*** Records for the task Section Begins ***

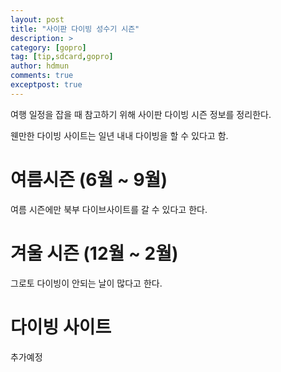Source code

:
 ```yaml
---
layout: post
title: "사이판 다이빙 성수기 시즌"
description: >
category: [gopro]
tag: [tip,sdcard,gopro]
author: hdmun
comments: true
exceptpost: true
---
```


여행 일정을 잡을 때 참고하기 위해 사이판 다이빙 시즌 정보를 정리한다.

웬만한 다이빙 사이트는 일년 내내 다이빙을 할 수 있다고 함.

# 여름시즌 (6월 ~ 9월)

여름 시즌에만 북부 다이브사이트를 갈 수 있다고 한다.

# 겨울 시즌 (12월 ~ 2월)

그로토 다이빙이 안되는 날이 많다고 한다.

# 다이빙 사이트

추가예정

*** Records for the task Section Ends ***

§ What you should do
Print each entry shown above with exact wording and no pictures.

§ Task output
Source code

:
 ```yaml
---
layout: post
title: "사이판 다이빙 성수기 시즌"
description: >
category: [gopro]
tag: [tip,sdcard,gopro]
author: hdmun
comments: true
exceptpost: true
---
```


여행 일정을 잡을 때 참고하기 위해 사이판 다이빙 시즌 정보를 정리한다.

웬만한 다이빙 사이트는 일년 내내 다이빙을 할 수 있다고 함.

# 여름시즌 (6월 ~ 9월)

여름 시즌에만 북부 다이브사이트를 갈 수 있다고 한다.

# 겨울 시즌 (12월 ~ 2월)

그로토 다이빙이 안되는 날이 많다고 한다.

# 다이빙 사이트

추가예정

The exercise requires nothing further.